What to produce: Print, exactly as they stand, the lines from the start of the listing to the line containing "- Number 总是返回自己。", inclusive.

Material provided:
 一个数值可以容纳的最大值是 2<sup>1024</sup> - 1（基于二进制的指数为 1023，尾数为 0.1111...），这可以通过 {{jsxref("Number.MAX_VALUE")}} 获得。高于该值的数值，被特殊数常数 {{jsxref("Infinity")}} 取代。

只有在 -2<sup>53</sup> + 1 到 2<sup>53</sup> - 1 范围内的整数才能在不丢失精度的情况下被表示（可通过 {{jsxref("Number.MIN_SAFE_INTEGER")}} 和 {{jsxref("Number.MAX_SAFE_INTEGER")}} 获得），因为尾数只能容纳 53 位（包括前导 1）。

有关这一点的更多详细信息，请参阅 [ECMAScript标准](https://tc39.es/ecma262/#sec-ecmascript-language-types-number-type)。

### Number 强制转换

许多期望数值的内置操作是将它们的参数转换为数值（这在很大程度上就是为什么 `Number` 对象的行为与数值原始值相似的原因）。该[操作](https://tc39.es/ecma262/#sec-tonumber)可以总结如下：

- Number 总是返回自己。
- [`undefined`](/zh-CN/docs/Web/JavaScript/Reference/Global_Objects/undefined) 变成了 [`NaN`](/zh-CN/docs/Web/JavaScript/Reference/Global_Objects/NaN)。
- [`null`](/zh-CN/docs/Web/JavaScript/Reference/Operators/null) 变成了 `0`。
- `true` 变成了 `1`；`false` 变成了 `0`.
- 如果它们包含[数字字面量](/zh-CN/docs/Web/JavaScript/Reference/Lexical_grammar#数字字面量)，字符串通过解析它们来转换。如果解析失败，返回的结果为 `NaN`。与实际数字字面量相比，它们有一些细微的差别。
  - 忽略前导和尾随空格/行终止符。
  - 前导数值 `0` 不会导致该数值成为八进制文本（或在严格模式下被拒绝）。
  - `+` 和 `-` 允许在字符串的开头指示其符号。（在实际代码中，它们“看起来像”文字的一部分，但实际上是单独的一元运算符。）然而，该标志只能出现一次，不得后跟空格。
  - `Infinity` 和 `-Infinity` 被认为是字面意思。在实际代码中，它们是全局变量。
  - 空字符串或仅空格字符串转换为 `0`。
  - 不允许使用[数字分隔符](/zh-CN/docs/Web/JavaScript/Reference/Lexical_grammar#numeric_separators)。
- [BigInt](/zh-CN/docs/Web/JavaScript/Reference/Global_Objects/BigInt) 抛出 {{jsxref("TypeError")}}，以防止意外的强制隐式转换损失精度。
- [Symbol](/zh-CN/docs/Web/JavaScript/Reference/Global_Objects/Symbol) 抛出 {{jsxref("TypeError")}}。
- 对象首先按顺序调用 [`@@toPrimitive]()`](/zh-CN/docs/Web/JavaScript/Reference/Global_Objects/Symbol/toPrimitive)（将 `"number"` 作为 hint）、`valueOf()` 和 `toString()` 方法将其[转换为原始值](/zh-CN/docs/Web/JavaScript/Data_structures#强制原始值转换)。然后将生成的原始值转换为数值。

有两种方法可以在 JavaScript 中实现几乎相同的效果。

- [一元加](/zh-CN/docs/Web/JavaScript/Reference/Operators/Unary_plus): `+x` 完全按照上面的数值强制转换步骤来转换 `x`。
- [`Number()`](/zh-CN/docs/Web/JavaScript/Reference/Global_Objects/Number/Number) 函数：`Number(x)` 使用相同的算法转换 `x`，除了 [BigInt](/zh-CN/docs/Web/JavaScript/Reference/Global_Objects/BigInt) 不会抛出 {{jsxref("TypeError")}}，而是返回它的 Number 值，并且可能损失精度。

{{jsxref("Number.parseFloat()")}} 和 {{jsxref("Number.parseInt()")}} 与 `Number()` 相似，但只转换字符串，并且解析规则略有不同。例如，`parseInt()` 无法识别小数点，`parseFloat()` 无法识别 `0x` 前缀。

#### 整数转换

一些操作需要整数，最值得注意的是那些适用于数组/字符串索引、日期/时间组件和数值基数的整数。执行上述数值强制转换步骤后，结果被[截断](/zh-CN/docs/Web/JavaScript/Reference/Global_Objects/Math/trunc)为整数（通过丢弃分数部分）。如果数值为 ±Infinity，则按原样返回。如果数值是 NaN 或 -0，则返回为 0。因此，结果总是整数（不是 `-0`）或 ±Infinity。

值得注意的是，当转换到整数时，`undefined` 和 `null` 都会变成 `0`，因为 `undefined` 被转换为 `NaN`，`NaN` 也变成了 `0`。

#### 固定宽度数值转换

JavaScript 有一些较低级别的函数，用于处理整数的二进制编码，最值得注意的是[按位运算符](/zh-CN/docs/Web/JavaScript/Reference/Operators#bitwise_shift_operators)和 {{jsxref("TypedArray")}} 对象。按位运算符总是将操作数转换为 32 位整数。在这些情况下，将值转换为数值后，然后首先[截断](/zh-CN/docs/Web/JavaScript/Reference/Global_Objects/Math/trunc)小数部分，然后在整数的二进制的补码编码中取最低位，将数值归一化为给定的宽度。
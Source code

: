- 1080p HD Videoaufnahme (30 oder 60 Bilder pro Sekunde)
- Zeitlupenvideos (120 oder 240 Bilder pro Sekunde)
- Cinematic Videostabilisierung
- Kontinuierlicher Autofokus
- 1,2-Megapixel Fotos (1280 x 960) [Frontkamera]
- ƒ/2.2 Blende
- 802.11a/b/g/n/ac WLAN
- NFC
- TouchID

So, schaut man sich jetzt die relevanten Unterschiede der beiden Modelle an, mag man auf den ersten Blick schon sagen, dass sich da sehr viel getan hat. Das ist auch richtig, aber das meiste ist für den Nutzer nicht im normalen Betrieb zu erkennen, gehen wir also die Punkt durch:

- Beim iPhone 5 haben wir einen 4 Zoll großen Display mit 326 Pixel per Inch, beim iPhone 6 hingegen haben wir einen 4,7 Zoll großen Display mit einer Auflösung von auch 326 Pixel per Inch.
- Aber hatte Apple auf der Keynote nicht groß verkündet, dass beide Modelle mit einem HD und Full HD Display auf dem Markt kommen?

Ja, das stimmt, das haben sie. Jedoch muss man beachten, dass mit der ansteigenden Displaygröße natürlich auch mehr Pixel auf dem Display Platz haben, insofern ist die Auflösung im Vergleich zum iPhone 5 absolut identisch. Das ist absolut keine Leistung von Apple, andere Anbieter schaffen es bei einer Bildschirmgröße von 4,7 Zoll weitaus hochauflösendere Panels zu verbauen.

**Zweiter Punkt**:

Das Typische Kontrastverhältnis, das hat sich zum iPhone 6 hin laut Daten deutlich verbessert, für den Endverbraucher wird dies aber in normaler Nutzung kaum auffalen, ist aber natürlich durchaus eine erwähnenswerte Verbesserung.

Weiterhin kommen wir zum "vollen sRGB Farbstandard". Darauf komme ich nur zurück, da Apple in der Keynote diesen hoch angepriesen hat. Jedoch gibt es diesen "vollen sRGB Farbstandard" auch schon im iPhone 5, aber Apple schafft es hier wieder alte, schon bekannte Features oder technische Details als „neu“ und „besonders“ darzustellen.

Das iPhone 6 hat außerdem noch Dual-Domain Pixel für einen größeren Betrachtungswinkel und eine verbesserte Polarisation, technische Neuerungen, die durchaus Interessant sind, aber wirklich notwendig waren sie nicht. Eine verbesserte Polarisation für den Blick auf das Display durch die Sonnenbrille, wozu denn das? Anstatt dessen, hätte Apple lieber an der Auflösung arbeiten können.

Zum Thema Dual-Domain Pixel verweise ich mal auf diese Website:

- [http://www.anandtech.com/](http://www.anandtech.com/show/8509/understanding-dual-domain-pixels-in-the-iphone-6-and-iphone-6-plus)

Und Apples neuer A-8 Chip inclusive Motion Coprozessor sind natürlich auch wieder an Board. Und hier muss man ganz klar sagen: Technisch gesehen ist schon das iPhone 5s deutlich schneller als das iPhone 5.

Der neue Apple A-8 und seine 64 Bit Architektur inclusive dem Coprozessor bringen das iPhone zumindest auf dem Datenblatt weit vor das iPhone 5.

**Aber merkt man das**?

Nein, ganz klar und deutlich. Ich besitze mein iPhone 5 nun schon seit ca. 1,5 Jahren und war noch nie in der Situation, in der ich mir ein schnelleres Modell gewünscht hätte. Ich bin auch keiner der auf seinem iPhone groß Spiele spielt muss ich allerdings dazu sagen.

Exercise answer:
 一个数值可以容纳的最大值是 2<sup>1024</sup> - 1（基于二进制的指数为 1023，尾数为 0.1111...），这可以通过 {{jsxref("Number.MAX_VALUE")}} 获得。高于该值的数值，被特殊数常数 {{jsxref("Infinity")}} 取代。

只有在 -2<sup>53</sup> + 1 到 2<sup>53</sup> - 1 范围内的整数才能在不丢失精度的情况下被表示（可通过 {{jsxref("Number.MIN_SAFE_INTEGER")}} 和 {{jsxref("Number.MAX_SAFE_INTEGER")}} 获得），因为尾数只能容纳 53 位（包括前导 1）。

有关这一点的更多详细信息，请参阅 [ECMAScript标准](https://tc39.es/ecma262/#sec-ecmascript-language-types-number-type)。

### Number 强制转换

许多期望数值的内置操作是将它们的参数转换为数值（这在很大程度上就是为什么 `Number` 对象的行为与数值原始值相似的原因）。该[操作](https://tc39.es/ecma262/#sec-tonumber)可以总结如下：

- Number 总是返回自己。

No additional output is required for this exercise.